AIM OF THE EXERCISE
Please filter the entries and return only the lines that include "system".

SUPPLIED MATERIAL
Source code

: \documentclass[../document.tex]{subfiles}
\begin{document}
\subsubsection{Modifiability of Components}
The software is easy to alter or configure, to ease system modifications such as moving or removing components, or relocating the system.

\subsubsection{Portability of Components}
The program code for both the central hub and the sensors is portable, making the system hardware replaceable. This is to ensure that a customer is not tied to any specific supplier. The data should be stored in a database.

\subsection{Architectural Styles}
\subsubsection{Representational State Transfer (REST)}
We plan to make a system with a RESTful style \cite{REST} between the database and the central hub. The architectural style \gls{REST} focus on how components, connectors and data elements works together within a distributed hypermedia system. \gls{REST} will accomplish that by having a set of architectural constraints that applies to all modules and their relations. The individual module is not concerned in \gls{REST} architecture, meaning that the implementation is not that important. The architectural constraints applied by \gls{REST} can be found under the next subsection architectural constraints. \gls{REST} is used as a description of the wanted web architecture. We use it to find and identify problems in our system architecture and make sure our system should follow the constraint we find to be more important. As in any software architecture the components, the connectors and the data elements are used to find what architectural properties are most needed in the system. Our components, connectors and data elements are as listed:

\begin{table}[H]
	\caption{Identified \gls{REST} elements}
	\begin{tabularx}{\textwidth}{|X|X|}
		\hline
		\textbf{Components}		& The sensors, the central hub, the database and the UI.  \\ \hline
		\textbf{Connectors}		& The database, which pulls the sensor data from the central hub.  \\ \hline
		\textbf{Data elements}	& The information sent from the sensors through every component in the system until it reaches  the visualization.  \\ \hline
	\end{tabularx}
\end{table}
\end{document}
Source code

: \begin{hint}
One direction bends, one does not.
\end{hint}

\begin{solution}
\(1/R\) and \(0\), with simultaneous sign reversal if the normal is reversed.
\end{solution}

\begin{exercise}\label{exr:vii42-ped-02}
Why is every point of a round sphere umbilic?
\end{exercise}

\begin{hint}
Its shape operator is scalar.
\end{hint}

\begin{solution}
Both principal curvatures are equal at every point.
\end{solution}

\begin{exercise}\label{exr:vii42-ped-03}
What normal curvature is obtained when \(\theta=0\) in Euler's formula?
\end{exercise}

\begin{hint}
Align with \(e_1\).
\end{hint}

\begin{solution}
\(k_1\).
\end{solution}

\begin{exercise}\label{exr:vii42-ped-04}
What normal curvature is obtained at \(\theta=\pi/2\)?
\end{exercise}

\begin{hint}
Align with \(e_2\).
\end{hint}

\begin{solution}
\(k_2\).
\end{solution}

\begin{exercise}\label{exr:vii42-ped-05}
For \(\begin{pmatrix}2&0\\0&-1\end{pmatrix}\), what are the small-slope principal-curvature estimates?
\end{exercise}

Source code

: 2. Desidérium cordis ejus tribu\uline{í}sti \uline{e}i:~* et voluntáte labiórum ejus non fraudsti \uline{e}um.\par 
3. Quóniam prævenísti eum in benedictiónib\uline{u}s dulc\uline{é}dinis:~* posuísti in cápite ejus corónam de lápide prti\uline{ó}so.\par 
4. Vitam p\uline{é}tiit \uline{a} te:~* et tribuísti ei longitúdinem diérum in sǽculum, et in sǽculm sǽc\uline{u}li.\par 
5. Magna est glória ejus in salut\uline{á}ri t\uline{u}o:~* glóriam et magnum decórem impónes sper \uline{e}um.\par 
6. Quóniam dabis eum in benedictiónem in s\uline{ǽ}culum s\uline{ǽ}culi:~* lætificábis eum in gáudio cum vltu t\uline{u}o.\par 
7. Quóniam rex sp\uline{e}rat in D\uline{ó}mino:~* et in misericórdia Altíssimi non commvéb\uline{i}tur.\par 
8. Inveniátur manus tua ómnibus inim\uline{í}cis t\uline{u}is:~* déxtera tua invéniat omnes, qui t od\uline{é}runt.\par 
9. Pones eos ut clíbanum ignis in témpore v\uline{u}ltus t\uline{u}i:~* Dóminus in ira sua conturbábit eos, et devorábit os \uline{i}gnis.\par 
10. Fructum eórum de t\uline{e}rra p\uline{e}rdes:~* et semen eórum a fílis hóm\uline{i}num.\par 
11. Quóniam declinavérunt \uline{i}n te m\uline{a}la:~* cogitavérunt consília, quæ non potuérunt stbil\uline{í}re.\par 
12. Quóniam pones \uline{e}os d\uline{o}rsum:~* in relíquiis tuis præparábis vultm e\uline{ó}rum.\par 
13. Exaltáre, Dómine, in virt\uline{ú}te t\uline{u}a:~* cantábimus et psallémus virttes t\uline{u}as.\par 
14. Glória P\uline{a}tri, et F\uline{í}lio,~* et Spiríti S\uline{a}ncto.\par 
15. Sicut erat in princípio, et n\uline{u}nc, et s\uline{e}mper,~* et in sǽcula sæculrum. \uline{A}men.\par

ANSWER BELOW
The software is easy to alter or configure, to ease system modifications such as moving or removing components, or relocating the system.
The program code for both the central hub and the sensors is portable, making the system hardware replaceable. This is to ensure that a customer is not tied to any specific supplier. The data should be stored in a database.
We plan to make a system with a RESTful style \cite{REST} between the database and the central hub. The architectural style \gls{REST} focus on how components, connectors and data elements works together within a distributed hypermedia system. \gls{REST} will accomplish that by having a set of architectural constraints that applies to all modules and their relations. The individual module is not concerned in \gls{REST} architecture, meaning that the implementation is not that important. The architectural constraints applied by \gls{REST} can be found under the next subsection architectural constraints. \gls{REST} is used as a description of the wanted web architecture. We use it to find and identify problems in our system architecture and make sure our system should follow the constraint we find to be more important. As in any software architecture the components, the connectors and the data elements are used to find what architectural properties are most needed in the system. Our components, connectors and data elements are as listed:
		\textbf{Data elements}	& The information sent from the sensors through every component in the system until it reaches  the visualization.  \\ \hline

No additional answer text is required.